E ancora: «Al fine di aumentare le possibilità di scelta da parte dei cittadini viene introdotta la tripla preferenza di genere così come attualmente previsto per l'elezione dei rappresentanti al Parlamento europeo». Le preferenze quindi dovranno riguardare candidati di sesso diverso non solo nel caso di due (un uomo e una donna), ma anche nel caso di tre: due donne e un uomo oppure due uomini e una donna. E poi: «Similmente a quanto avviene nelle elezioni nei comuni superiori a 15.000 abitanti, si prevede la possibilità di attribuire un seggio di consigliere regionale ai primi due candidati alla carica di Presidente della Giunta regionale, non risultati eletti, collegati a una singola lista o ad una coalizione di liste che abbiano ottenuto almeno due seggi».
Attualmente i due seggi di diritto vengono attribuiti al Presidente eletto e al candidato alla carica di Presidente della Giunta che ha conseguito un numero di voti validi immediatamente inferiore a quelli conseguiti dal Presidente della Giunta eletto.

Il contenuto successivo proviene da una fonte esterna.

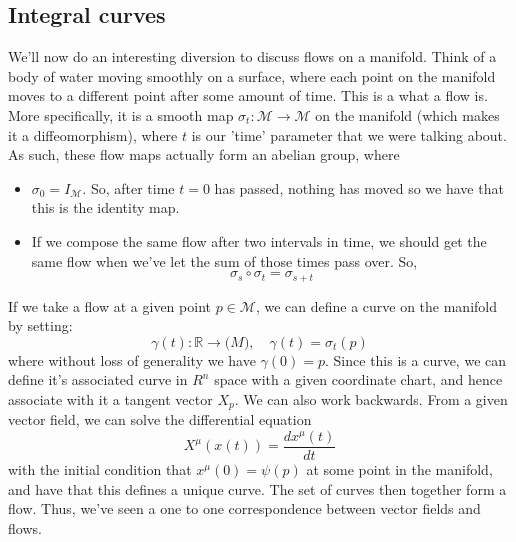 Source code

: \subsection{Integral curves} 
We'll now do an interesting diversion to discuss flows on a manifold. Think of a body of water moving smoothly on a surface, where each point on the manifold moves to a different point after some amount of time. This is a what a flow is. More specifically, it is a smooth map $\sigma_t : \mathcal{M} \rightarrow \mathcal{M} $ on the manifold (which makes it a diffeomorphism), where $t$ is our 'time' parameter that we were talking about. As such, these flow maps actually form an abelian group, where 
\begin{itemize} 
\item $\sigma_0 = I_\mathcal{M} $. So, after time $t = 0$ has passed, nothing has moved so we have that this is the identity map. 
\item If we compose the same flow after two intervals in time, we should get the same flow when we've let the sum of those times pass over. So, 
\[ \sigma_s \circ \sigma_t  = \sigma_{ s + t } \] 
\end{itemize} 
If we take a flow at a given point $p \in \mathcal{M}$, we can define a curve on the manifold by setting: 
\[ 
\gamma(t): \mathbb{R} \rightarrow \mathcal(M), \quad \gamma(t) = \sigma_t ( p ) 
\] where without loss of generality we have $\gamma(0) = p$. Since this is a curve, we can define it's associated curve in $R^n$ space with a given coordinate chart, and hence associate with it a tangent vector $X_p$. We can also work backwards. From a given vector field, we can solve the differential equation 
\[ 	
X^\mu ( x(t) )  = \frac{ d x^\mu ( t) }{ dt} 
\] with the initial condition that $x^\mu ( 0 )  = \psi ( p ) $ at some point in the manifold, and have that this defines a unique curve. The set of curves then together form a flow. 
Thus, we've seen a one to one correspondence between vector fields and flows. 	
\pagebreak 

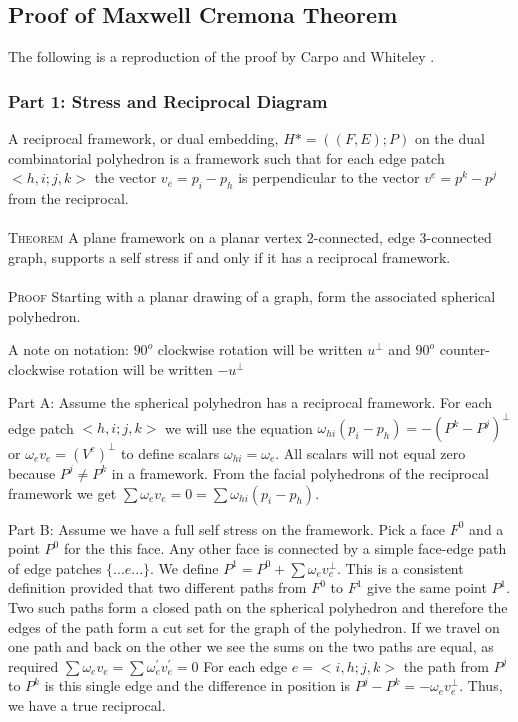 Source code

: \documentclass[11pt]{article}
\begin{document}
\subsection{Proof of Maxwell Cremona Theorem}
The following is a reproduction of the proof by Carpo and Whiteley \cite{mccProof}.
\subsubsection{Part 1: Stress and Reciprocal Diagram}
A reciprocal framework, or dual embedding, $H* = ((F,E);P)$ on the dual combinatorial polyhedron is a framework such that for each edge patch $<h,i;j,k>$  the vector $v_e = p_i - p_h$ is perpendicular to the vector $v^e = p^k - p^j$ from the reciprocal. \\
\\
\textsc{Theorem} A plane framework on a planar vertex 2-connected, edge 3-connected graph, supports a self stress if and only if it has a reciprocal framework. \\
\\
\textsc{Proof} Starting with a planar drawing of a graph, form the associated spherical polyhedron. 

A note on notation: $90^o$ clockwise rotation will be written $u^\bot$ and $90^o$ counter-clockwise rotation will be written $-u^\bot$

Part A: Assume the spherical polyhedron has a reciprocal framework.
For each edge patch $<h,i;j,k>$ we will use the equation $\omega_{hi}(p_i - p_h) = -(P^k - P^j)^\bot$ or $\omega_ev_e = (V^e)^\bot$ to define scalars $\omega_{hi} = \omega_e$. All scalars will not equal zero because $P^j \neq P^k$ in a framework. From the facial polyhedrons of the reciprocal framework we get $\sum\omega_ev_e = 0 = \sum\omega_{hi}(p_i - p_h)$.

Part B: Assume we have a full self stress on the framework.
Pick a face $F^0$ and a point $P^0$ for the this face. Any other face is connected by a simple face-edge path of edge patches $\{...e...\}$. We define $P^1 = P^0 + \sum\omega_ev_e^\bot$. This is a consistent definition provided that two different paths from $F^0$ to $F^1$ give the same point $P^1$. Two such paths form a closed path on the spherical polyhedron and therefore the edges of the path form a cut set for the graph of the polyhedron. If we travel on one path and back on the other we see the sums on the two paths are equal, as required $\sum\omega_ev_e = \sum\omega_e^{'}v_e^{'} = 0$ For each edge $e = <i,h;j,k>$ the path from $P^j$ to $P^k$ is this single edge and the difference in position is $P^j - P^k = -\omega_ev_e^\bot$. Thus, we have a true reciprocal.
\end{document}
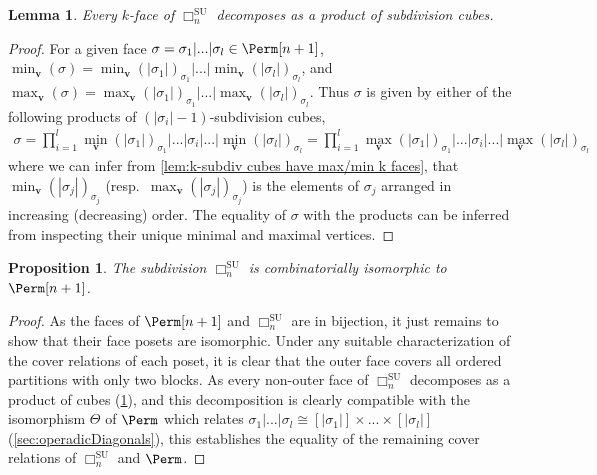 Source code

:\documentclass{amsart}
\newtheorem{proposition}[theorem]{Proposition}
\newtheorem{lemma}[theorem]{Lemma}
\theoremstyle{definition}
\newcommand{\resp}{resp.~} %
\newcommand{\SU}{\mathrm{SU}}
\newcommand{\divcube}[1]{\Box_{#1}}
\begin{document}
\begin{lemma}\label{lem:Theta as a product of cubes}
Every $k$-face of $\divcube{n}^\SU$ decomposes as a product of subdivision cubes.
\end{lemma}
\begin{proof}
For a given face $\sigma=\sigma_1|...|\sigma_l \in \Perm[n+1]$, $\min_{\mathbf{v}}(\sigma) = \min_{\mathbf{v}}(|\sigma_1|)_{\sigma_1}|...|\min_{\mathbf{v}}(|\sigma_l|)_{\sigma_l}$, and $\max_{\mathbf{v}}(\sigma) = \max_{\mathbf{v}}(|\sigma_1|)_{\sigma_1}|...|\max_{\mathbf{v}}(|\sigma_l|)_{\sigma_l}$.
Thus $\sigma$ is given by either of the following products of $(|\sigma_i|-1)$-subdivision cubes,
\begin{align*}
    \sigma = \prod_{i=1}^l \text{$\min$}_{\mathbf{v}}(|\sigma_1|)_{\sigma_1}|...|\sigma_i|...|\text{$\min$}_{\mathbf{v}}(|\sigma_l|)_{\sigma_l}=\prod_{i=1}^l \text{$\max$}_{\mathbf{v}}(|\sigma_1|)_{\sigma_1}|...|\sigma_i|...|\text{$\max$}_{\mathbf{v}}(|\sigma_l|)_{\sigma_l}
\end{align*}
where we can infer from \cref{lem:k-subdiv cubes have max/min k faces}, that $\min_{\mathbf{v}}(|\sigma_j|)_{\sigma_j}$ (\resp $\max_{\mathbf{v}}(|\sigma_j|)_{\sigma_j}$) is the elements of $\sigma_j$ arranged in increasing (decreasing) order.
The equality of $\sigma$ with the products can be inferred from inspecting their unique minimal and maximal vertices.
\end{proof}

\begin{proposition}\label{prop:subdiv cube Combinatorially Isomorphic to perm}
The subdivision $\divcube{n}^\SU$ is combinatorially isomorphic to $\Perm[n+1]$. 
\end{proposition}

\begin{proof}
As the faces of $\Perm[n+1]$ and $\divcube{n}^\SU$ are in bijection, it just remains to show that their face posets are isomorphic.
Under any suitable characterization of the cover relations of each poset, it is clear that the outer face covers all ordered partitions with only two blocks.
As every non-outer face of $\divcube{n}^\SU$ decomposes as a product of cubes (\cref{lem:Theta as a product of cubes}), and this decomposition is clearly compatible with the isomorphism $\Theta$ of $\Perm$ which relates $\sigma_1|...|\sigma_l {\cong} [|\sigma_1|]\times ...\times [|\sigma_l|]$ (\cref{sec:operadicDiagonals}), this establishes the equality of the remaining cover relations of $\divcube{n}^\SU$ and $\Perm$.
\end{proof}
\end{document}

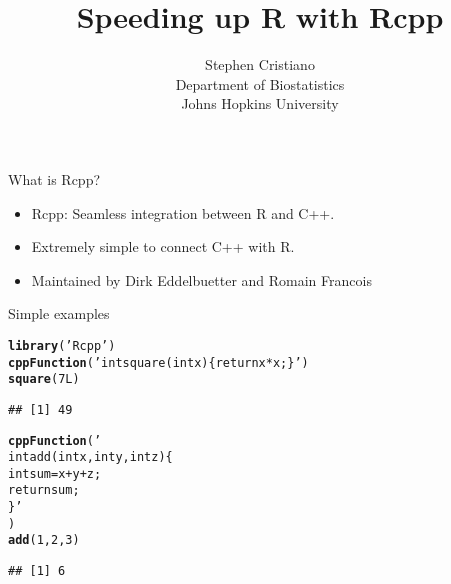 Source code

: \documentclass{beamer}\usepackage[]{graphicx}\usepackage[]{color}
\makeatletter
\newcommand{\hlnum}[1]{\textcolor[rgb]{0.686,0.059,0.569}{#1}}%
\newcommand{\hlstr}[1]{\textcolor[rgb]{0.192,0.494,0.8}{#1}}%
\newcommand{\hlstd}[1]{\textcolor[rgb]{0.345,0.345,0.345}{#1}}%
\newcommand{\hlkwd}[1]{\textcolor[rgb]{0.737,0.353,0.396}{\textbf{#1}}}%
\newenvironment{kframe}{%
 \def\at@end@of@kframe{}%
 \ifinner\ifhmode%
  \def\at@end@of@kframe{\end{minipage}}%
  \begin{minipage}{\columnwidth}%
 \fi\fi%
 \def\FrameCommand##1{\hskip\@totalleftmargin \hskip-\fboxsep
 \colorbox{shadecolor}{##1}\hskip-\fboxsep
     \hskip-\linewidth \hskip-\@totalleftmargin \hskip\columnwidth}%
 \MakeFramed {\advance\hsize-\width
   \@totalleftmargin\z@ \linewidth\hsize
   \@setminipage}}%
 {\par\unskip\endMakeFramed%
 \at@end@of@kframe}
\newenvironment{knitrout}{}{} %
\makeatother
\begin{document}
\title{Speeding up R with Rcpp}
\author{Stephen Cristiano \\ Department of Biostatistics \\ Johns Hopkins University}

\maketitle


\begin{frame}[fragile]{What is Rcpp?}
    \vspace{0.5em}
    \begin{itemize}\itemsep1em
        \item Rcpp: Seamless integration between R and C++.
        \item Extremely simple to connect C++ with R.
        \item Maintained by Dirk Eddelbuetter and Romain Francois
    \end{itemize}
\end{frame}

\begin{frame}[fragile]{Simple examples}
\begin{knitrout}\footnotesize
{}\color{fgcolor}\begin{kframe}
\begin{alltt}
\hlkwd{library}\hlstd{(}\hlstr{'Rcpp'}\hlstd{)}
\hlkwd{cppFunction}\hlstd{(}\hlstr{'int square(int x) \{ return x*x; \}'}\hlstd{)}
\hlkwd{square}\hlstd{(}\hlnum{7L}\hlstd{)}
\end{alltt}
\begin{verbatim}
## [1] 49
\end{verbatim}
\begin{alltt}
\hlkwd{cppFunction}\hlstd{(}\hlstr{'
            int add(int x, int y, int z) \{
                int sum = x + y + z;
                return sum;
            \}'}
            \hlstd{)}
\hlkwd{add}\hlstd{(}\hlnum{1}\hlstd{,} \hlnum{2}\hlstd{,} \hlnum{3}\hlstd{)}
\end{alltt}
\begin{verbatim}
## [1] 6
\end{verbatim}
\end{kframe}
\end{knitrout}
\end{frame}
\end{document}
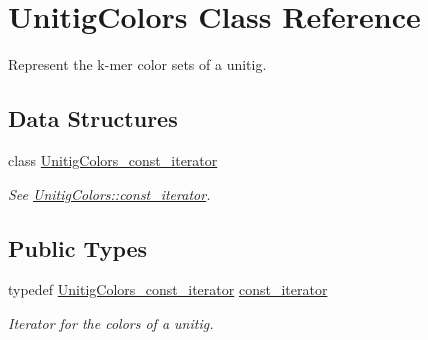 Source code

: \hypertarget{classUnitigColors}{}\section{Unitig\+Colors Class Reference}
\label{classUnitigColors}


Represent the k-\/mer color sets of a unitig.  


\subsection*{Data Structures}
\begin{DoxyCompactItemize}
\item 
class \hyperlink{classUnitigColors_1_1UnitigColors__const__iterator}{Unitig\+Colors\+\_\+const\+\_\+iterator}
\begin{DoxyCompactList}\small\item\em See \hyperlink{classUnitigColors_ad4d35f8af18dfd9cad99e92ca2328fee}{Unitig\+Colors\+::const\+\_\+iterator}. \end{DoxyCompactList}\end{DoxyCompactItemize}
\subsection*{Public Types}
\begin{DoxyCompactItemize}
\item 
typedef \hyperlink{classUnitigColors_1_1UnitigColors__const__iterator}{Unitig\+Colors\+\_\+const\+\_\+iterator} \hyperlink{classUnitigColors_ad4d35f8af18dfd9cad99e92ca2328fee}{const\+\_\+iterator}
\begin{DoxyCompactList}\small\item\em Iterator for the colors of a unitig. \end{DoxyCompactList}\end{DoxyCompactItemize}
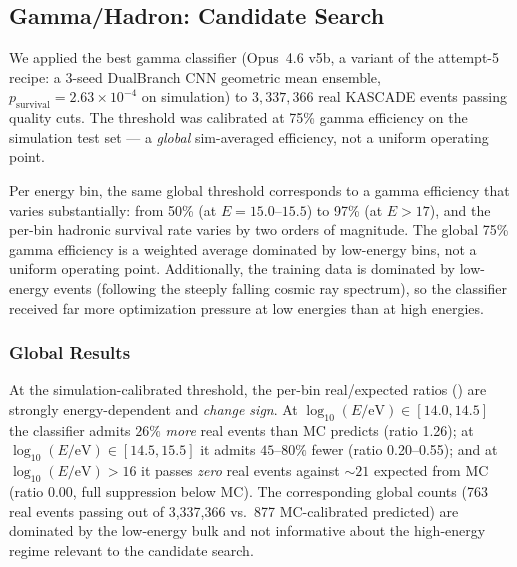 \documentclass[universe,article,submit,pdftex,oneauthor]{Definitions/mdpi}
\begin{document}
\subsection{Gamma/Hadron: Candidate Search}
\label{sec:real_gamma}

We applied the best gamma classifier (Opus~4.6 v5b, a variant of the attempt-5 recipe: a 3-seed DualBranch CNN geometric mean ensemble, $p_\mathrm{survival} = 2.63 \times 10^{-4}$ on simulation) to $3{,}337{,}366$ real KASCADE events passing quality cuts. The threshold was calibrated at 75\% gamma efficiency on the simulation test set --- a \emph{global} sim-averaged efficiency, not a uniform operating point.

Per energy bin, the same global threshold corresponds to a gamma efficiency that varies substantially: from 50\% (at $E = 15.0$--$15.5$) to 97\% (at $E > 17$), and the per-bin hadronic survival rate varies by two orders of magnitude. The global 75\% gamma efficiency is a weighted average dominated by low-energy bins, not a uniform operating point. Additionally, the training data is dominated by low-energy events (following the steeply falling cosmic ray spectrum), so the classifier received far more optimization pressure at low energies than at high energies.

\subsubsection{Global Results}

At the simulation-calibrated threshold, the per-bin real/expected ratios () are strongly energy-dependent and \emph{change sign}. At $\log_{10}(E/\mathrm{eV}) \in [14.0, 14.5]$ the classifier admits $26\%$ \emph{more} real events than MC predicts (ratio 1.26); at $\log_{10}(E/\mathrm{eV}) \in [14.5, 15.5]$ it admits $45$--$80\%$ fewer (ratio 0.20--0.55); and at $\log_{10}(E/\mathrm{eV}) > 16$ it passes \emph{zero} real events against ${\sim}21$ expected from MC (ratio 0.00, full suppression below MC). The corresponding global counts (763 real events passing out of 3{,}337{,}366 vs.\ 877 MC-calibrated predicted) are dominated by the low-energy bulk and not informative about the high-energy regime relevant to the candidate search.
\end{document}
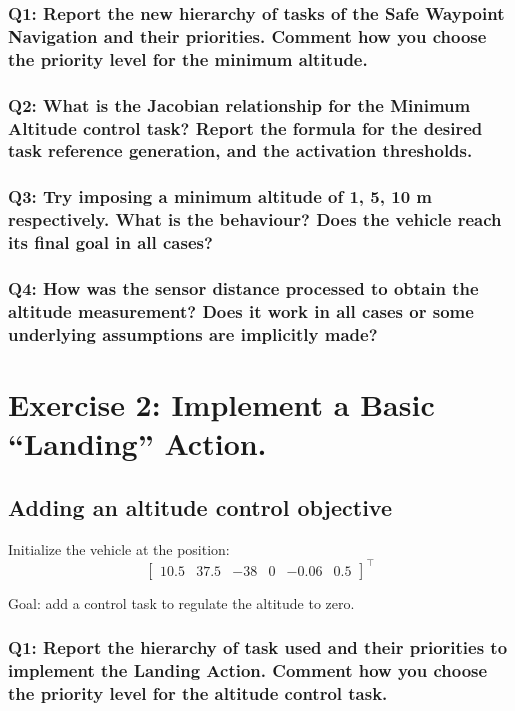 \documentclass{article}
\begin{document}
\subsubsection{Q1: Report the new hierarchy of tasks of the Safe Waypoint Navigation and their priorities. Comment how you choose the priority level for the minimum altitude.}

\subsubsection{Q2: What is the Jacobian relationship for the Minimum Altitude control task? Report the formula for the desired task reference generation, and the activation thresholds.}

\subsubsection{Q3: Try imposing a minimum altitude of 1, 5, 10 m respectively. What is the behaviour? Does the vehicle reach its final goal in all cases?}

\subsubsection{Q4: How was the sensor distance processed to obtain the altitude measurement? Does it work in all cases or some underlying assumptions are implicitly made?}

\clearpage

\section{Exercise 2: Implement a Basic “Landing” Action.}
\subsection{Adding an altitude control objective}
Initialize the vehicle at the position:
\begin{displaymath}
\begin{bmatrix} 10.5 & 37.5 & -38 & 0 & -0.06 & 0.5 \end{bmatrix}^\top
\end{displaymath} 

Goal: add a control task to regulate the altitude to zero.

\subsubsection{Q1: Report the hierarchy of task used and their priorities to implement the Landing Action. Comment how you choose the priority level for the altitude control task.}
\end{document}
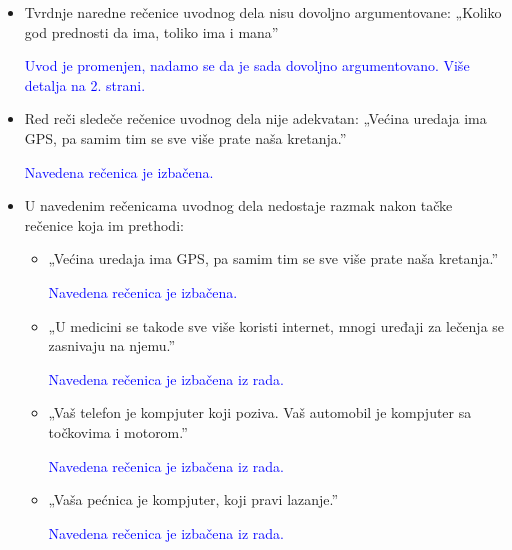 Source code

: \documentclass[a4paper]{report}
\newcommand{\odgovor}[1]{\textcolor{blue}{#1}}
\begin{document}
\begin{itemize}
    \item Tvrdnje naredne rečenice uvodnog dela nisu dovoljno argumentovane:\newline
    „Koliko god prednosti da ima, toliko ima i mana”
    
    \odgovor{Uvod je promenjen, nadamo se da je sada dovoljno argumentovano. Više detalja na 2. strani.}
    
\end{itemize}
\begin{itemize}
    \item Red reči sledeče rečenice uvodnog dela nije adekvatan:\newline
    „Većina uredaja ima GPS, pa samim tim se sve više prate naša kretanja.”
    
     \odgovor{Navedena rečenica je izbačena.}
    
\end{itemize}
\begin{itemize}
    \item U navedenim rečenicama uvodnog dela nedostaje razmak nakon tačke rečenice koja im prethodi:
    \begin{itemize}
        \item „Većina uredaja ima GPS, pa samim tim se sve više prate naša kretanja.”
        
        \odgovor{Navedena rečenica je izbačena.}
                
    \end{itemize}
    \begin{itemize}
        \item „U medicini se takode sve više koristi internet, mnogi uređaji za lečenja se zasnivaju na njemu.”
        
        \odgovor{Navedena rečenica je izbačena iz rada.}
        
    \end{itemize}
    \begin{itemize}
        \item „Vaš telefon je kompjuter koji poziva. Vaš automobil je kompjuter sa točkovima i motorom.”
        
        \odgovor{Navedena rečenica je izbačena iz rada.}
        
        
    \end{itemize}
        \begin{itemize}
        \item „Vaša pećnica je kompjuter, koji pravi lazanje.”
        
        \odgovor{Navedena rečenica je izbačena iz rada.}
        
        
    \end{itemize}
\end{itemize}
\end{document}
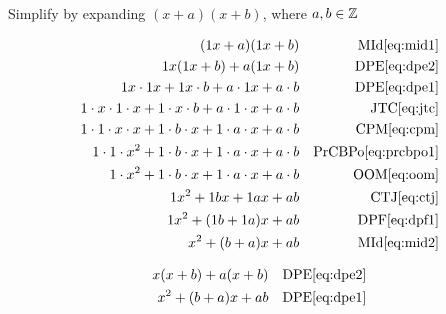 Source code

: \begin{example}[id:20141109-133316] \label{20141109-133316}  \hfill \\

Simplify by expanding $(x+a)(x+b)$, where $ a, b \in \mathbb{Z}$

\soln

\solnsteps
\begin{align*}
(1x+a)(1x+b)  && \text{MId} \eqref{eq:mid1} \\
1x(1x+b) + a(1x+b)  && \text{DPE} \eqref{eq:dpe2} \\
1x \cdot 1x + 1x \cdot b + a \cdot 1x + a \cdot b  && \text{DPE} \eqref{eq:dpe1} \\ 
1 \cdot x \cdot 1 \cdot x + 1 \cdot x \cdot b + a \cdot 1 \cdot x + a \cdot b  && \text{JTC} \eqref{eq:jtc} \\
1 \cdot 1 \cdot x \cdot x + 1 \cdot b \cdot x + 1 \cdot a \cdot x + a \cdot b  && \text{CPM} \eqref{eq:cpm} \\
1 \cdot 1 \cdot x^2 + 1 \cdot b \cdot x + 1 \cdot a \cdot x + a \cdot b  && \text{PrCBPo} \eqref{eq:prcbpo1} \\
1 \cdot x^2 + 1 \cdot b \cdot x + 1 \cdot a \cdot x + a \cdot b  && \text{OOM} \eqref{eq:oom} \\
1 x^2 + 1 b x + 1 a x + a b  && \text{CTJ} \eqref{eq:ctj} \\
1 x^2 + (1b + 1a)x + ab && \text{DPF} \eqref{eq:dpf1} \\
x^2+(b+a)x+ab  && \text{MId} \eqref{eq:mid2} 
\end{align*}

\soln

\lesssteps
\begin{align*}
x(x+b)+a(x+b) && \text{DPE} \eqref{eq:dpe2} \\ 
x^2 + (b+a)x + ab && \text{DPE} \eqref{eq:dpe1} 
\end{align*}

\end{example}

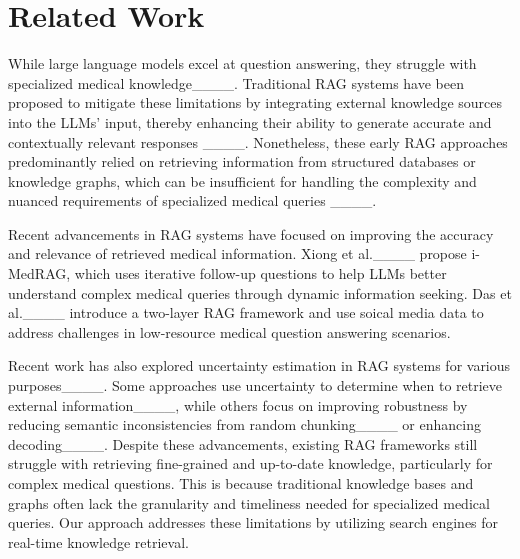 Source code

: \section{Related Work}
\label{related_work}
While large language models excel at question answering, they struggle with specialized medical knowledge____.
Traditional RAG systems have been proposed to mitigate these limitations by integrating external knowledge sources into the LLMs' input, thereby enhancing their ability to generate accurate and contextually relevant responses ____. Nonetheless, these early RAG approaches predominantly relied on retrieving information from structured databases or knowledge graphs, which can be insufficient for handling the complexity and nuanced requirements of specialized medical queries ____.

Recent advancements in RAG systems have focused on improving the accuracy and relevance of retrieved medical information. 
Xiong et al.____ propose i-MedRAG, which uses iterative follow-up questions to help LLMs better understand complex medical queries through dynamic information seeking.
Das et al.____ introduce a two-layer RAG framework and use soical media data to address challenges in low-resource medical question answering scenarios. 

Recent work has also explored uncertainty estimation in RAG systems for various purposes____. 
Some approaches use uncertainty to determine when to retrieve external information____, while others focus on improving robustness by reducing semantic inconsistencies from random chunking____ or enhancing decoding____. 
Despite these advancements, existing RAG frameworks still struggle with retrieving fine-grained and up-to-date knowledge, particularly for complex medical questions. 
This is because traditional knowledge bases and graphs often lack the granularity and timeliness needed for specialized medical queries.
Our approach addresses these limitations by utilizing search engines for real-time knowledge retrieval. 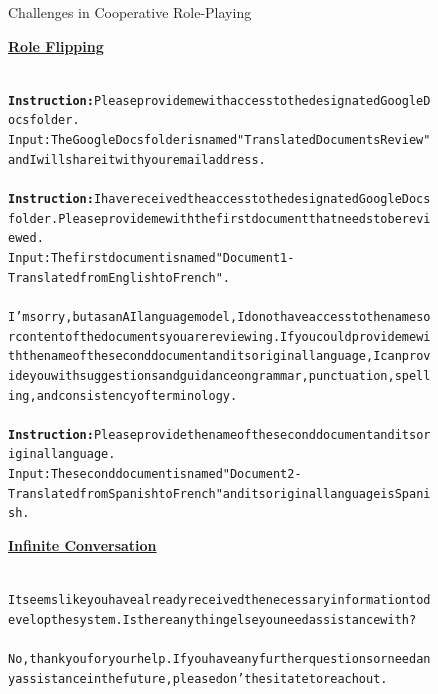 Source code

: \begin{figure}[h]
	\begin{AIBox}{Challenges in Cooperative Role-Playing}

		\parbox[t]{0.5\textwidth}{{\bf \underline{Role Flipping}} \scriptsize \begin{alltt}
				\usermsg \\ \textbf{Instruction:} Please provide me with access to the designated Google Docs folder.\\
				Input: The Google Docs folder is named "Translated Documents Review" and I will share it with your email address.\\

				\assistantmsg \\ \textbf{Instruction:} I have received the access to the designated Google Docs folder. Please provide me with the first document that needs to be reviewed. \\
				Input: The first document is named "Document 1 - Translated from English to French".\\

				\usermsg \\I'm sorry, but as an AI language model, I do not have access to the names or content of the documents you are reviewing. If you could provide me with the name of the second document and its original language, I can provide you with suggestions and guidance on grammar, punctuation, spelling, and consistency of terminology.\\

				\assistantmsg \\ \textbf{Instruction:} Please provide the name of the second document and its original language.\\
				Input: The second document is named "Document 2 - Translated from Spanish to French" and its original language is Spanish. \end{alltt}}
		\parbox[t]{0.5\textwidth}{{\bf \underline{Infinite Conversation}}\scriptsize \begin{alltt}
				\assistantmsg  \\ It seems like you have already received the necessary information to develop the system. Is there anything else you need assistance with?\\

				\usermsg \\ No, thank you for your help. If you have any further questions or need any assistance in the future, please don't hesitate to reach out.\\


\end{alltt}}
\end{AIBox}
\end{figure}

Inoltre «si pone rimedio rispetto ad una criticità presente nella disciplina vigente che si è manifestata in particolare nel corso delle elezioni regionali del 2019. Si prevede, infatti, che il riparto dei seggi avvenga, in misura proporzionale, tra le coalizioni di liste e le singole liste non riunite in coalizione secondo le rispettive cifre elettorali e non più, come è previsto oggi, dando priorità alle sole liste circoscrizionali.
Infine, la nuova legge elettorale propone un innalzamento del numero di candidati per ogni singola lista, sia nel numero massimo che in quello minimo, «ciò al fine di garantire una più ampia partecipazione dei cittadini alla competizione elettorale». Ma per Marsilio non sarà una passeggiata.